[Date Prev][Date Next][Thread Prev][Thread Next][Date Index][Thread Index]
Re: Workflow management with GNU Guix
From: |
Ricardo Wurmus |
Subject: |
Re: Workflow management with GNU Guix |
Date: |
Mon, 16 May 2016 14:22:02 +0200 |
User-agent: |
mu4e 0.9.13; emacs 24.5.1 |
(Resending this as it could not be delivered.)
Ricardo Wurmus <address@hidden> writes:
> Hi Roel,
>
>> With GNU Guix we are able to install programs to our machines with an amazing
>> level of control over the dependency graph of the programs. We can now know
>> what code will run when we invoke a program. We can now know what the impact
>> of an upgrade will be. And we can now safely roll-back to previous states.
>>
>> What seems to be a common practice in research involving data analysis, is
>> running multiple programs in a chain to transform data from raw to specific.
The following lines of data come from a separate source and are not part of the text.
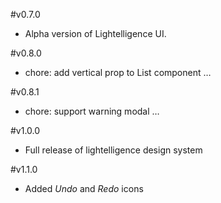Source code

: #v0.7.0
- Alpha version of Lightelligence UI.

#v0.8.0
- chore: add vertical prop to List component …

#v0.8.1
- chore: support warning modal …

#v1.0.0
- Full release of lightelligence design system

#v1.1.0
- Added *Undo* and *Redo* icons

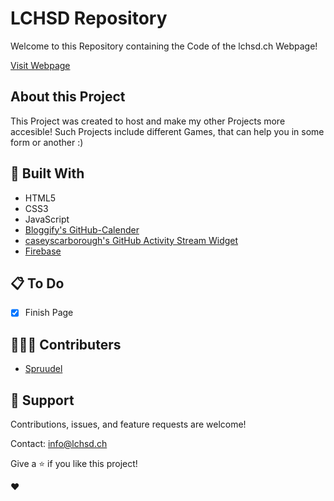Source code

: # LCHSD Repository

Welcome to this Repository containing the Code of the lchsd.ch Webpage!

[Visit Webpage](lhttps://lchsd.ch)


## About this Project
This Project was created to host and make my other Projects more accesible! Such Projects include different Games, that can help you in some form or another :)


## 🔧 Built With 

 - HTML5
 - CSS3
 - JavaScript
 - [Bloggify's GitHub-Calender](https://github.com/Bloggify/github-calendar#installation)
 - [caseyscarborough's GitHub Activity Stream Widget](https://github.com/caseyscarborough/github-activity)
 - [Firebase](https://firebase.google.com/)

## 📋 To Do

 - [x] Finish Page

## 🙋🏽‍♂️ Contributers 

- [Spruudel](https://github.com/Sprudeel)

## 🤝 Support

Contributions, issues, and feature requests are welcome!

Contact: info@lchsd.ch

Give a ⭐️ if you like this project!

❤️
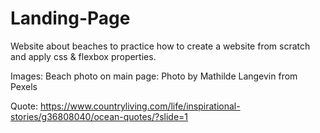 # Landing-Page
Website about beaches to practice how to create a website from scratch and apply css & flexbox properties. 

Images: 
Beach photo on main page: Photo by Mathilde Langevin from Pexels

Quote: 
https://www.countryliving.com/life/inspirational-stories/g36808040/ocean-quotes/?slide=1
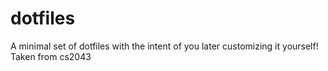 # dotfiles
A minimal set of dotfiles with the intent of you later customizing it yourself!
Taken from cs2043
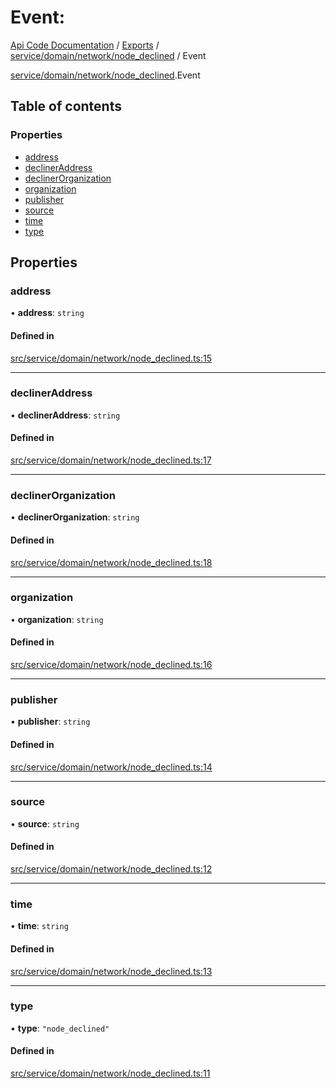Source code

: # Event: 
 
[Api Code Documentation](../README.md) / [Exports](../modules.md) / [service/domain/network/node\_declined](../modules/service_domain_network_node_declined.md) / Event

[service/domain/network/node_declined](../modules/service_domain_network_node_declined.md).Event

## Table of contents

### Properties

- [address](service_domain_network_node_declined.Event.md#address)
- [declinerAddress](service_domain_network_node_declined.Event.md#declineraddress)
- [declinerOrganization](service_domain_network_node_declined.Event.md#declinerorganization)
- [organization](service_domain_network_node_declined.Event.md#organization)
- [publisher](service_domain_network_node_declined.Event.md#publisher)
- [source](service_domain_network_node_declined.Event.md#source)
- [time](service_domain_network_node_declined.Event.md#time)
- [type](service_domain_network_node_declined.Event.md#type)

## Properties

### address

• **address**: `string`

#### Defined in

[src/service/domain/network/node_declined.ts:15](https://github.com/openkfw/TruBudget/blob/b9aaff0/api/src/service/domain/network/node_declined.ts#L15)

___

### declinerAddress

• **declinerAddress**: `string`

#### Defined in

[src/service/domain/network/node_declined.ts:17](https://github.com/openkfw/TruBudget/blob/b9aaff0/api/src/service/domain/network/node_declined.ts#L17)

___

### declinerOrganization

• **declinerOrganization**: `string`

#### Defined in

[src/service/domain/network/node_declined.ts:18](https://github.com/openkfw/TruBudget/blob/b9aaff0/api/src/service/domain/network/node_declined.ts#L18)

___

### organization

• **organization**: `string`

#### Defined in

[src/service/domain/network/node_declined.ts:16](https://github.com/openkfw/TruBudget/blob/b9aaff0/api/src/service/domain/network/node_declined.ts#L16)

___

### publisher

• **publisher**: `string`

#### Defined in

[src/service/domain/network/node_declined.ts:14](https://github.com/openkfw/TruBudget/blob/b9aaff0/api/src/service/domain/network/node_declined.ts#L14)

___

### source

• **source**: `string`

#### Defined in

[src/service/domain/network/node_declined.ts:12](https://github.com/openkfw/TruBudget/blob/b9aaff0/api/src/service/domain/network/node_declined.ts#L12)

___

### time

• **time**: `string`

#### Defined in

[src/service/domain/network/node_declined.ts:13](https://github.com/openkfw/TruBudget/blob/b9aaff0/api/src/service/domain/network/node_declined.ts#L13)

___

### type

• **type**: ``"node_declined"``

#### Defined in

[src/service/domain/network/node_declined.ts:11](https://github.com/openkfw/TruBudget/blob/b9aaff0/api/src/service/domain/network/node_declined.ts#L11)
>> This is often referred to as a "pipeline" or a "workflow". Because data sets
>> can be quite large in comparison to the computing power of our laptops, the
>> data analysis is performed on computing clusters instead of single machines.
>>
>> The usage of a pipeline/workflow is somewhat different from the package
>> construction, because we want to run the sequence of commands on different
>> data
>> sets (as opposed to running it on the same source code). Plus, I would like
>> to
>> integrate it with existing computing clusters that have a job scheduling
>> system
>> in place.
>>
>> The reason I think this should be possible with Guix is that it has
>> everything in place to do software deployment and run-time isolation
>> (containers). From there it is a small step to executing programs in an
>> automated way.
>>
>> So, I would like to propose a new Guix subcommand and an extension to
>> the package management language to add workflow management features.
>
> I probably don’t understand your idea well enough, but from what I
> understand it doesn’t really have much to do with packages (other than
> using them) and store manipulation per se (produced artifacts are not
> added to the store). Exactly what features of Guix do you want to build
> on?
>
> My perspective on pipelines is that they should be developed like any
> other software package, treating individual tools as you would treat
> libraries. This means that a pipeline would have a configuration step
> in which it checks for the paths of all tools it needs internally, and
> then use the full paths rather than assume all tools to be in a
> directory listed in the PATH variable.
>
> Distributing jobs to clusters would be the responsibility of the
> pipeline, e.g. by using DRMMA, which supports several resource
> management backends and has bindings for a wide range of programming
> languages.
>
>> Would this be a feature you are interested in adding to GNU Guix?
>
> Even if it wasn’t part of Guix itself, you could develop it separately
> and still add it as a Guix command, much like it is currently done for
> “guix web” (which I think should eventually be part of Guix).
>
>> I'm currently working on a proof-of-concept implementation that has three
>> record types/levels of abstraction:
>> <workflow>: Describes which <process>es should be run, and concerns itself
>> with
>> the order of execution.
>>
>> <process>: Describes what packages are needed to run the programs involved,
>> and its relationship to other processes. Processes take input
>> and
>> generate output much like the package construction process.
>>
>> <script>: Short and simple imperative instructions to perform a task.
>> They are
>> part of a <process>. Currently, my implementation generates a
>> shell
>> script that can be either Guile, Sh, Perl or Python.
>
> From that list it seems as if the only link to Guix is ensuring the
> environment contains required programs. This can be done right now with
> the help of manifests and profiles.
>
> I wonder if maybe we could add Guix as a package management backend to
> existing workflow specification systems (instead of the curiously
> popular and IMO barely adequate Conda, for example).
>
>> The subcommand I envision is:
>> guix workflow
>>
>> With primarily:
>> guix workflow --run=<name-of-workflow-definition>
>>
>> If you are interested in adding any form of workflow management to GNU Guix,
>> I
>> can elaborate on my proof-of-concept implementation, so we can work from
>> there.
>> (or throw everything out of the window and start from scratch ;-))
>
> Could you show us an example workflow?
>
> ~~ Ricardo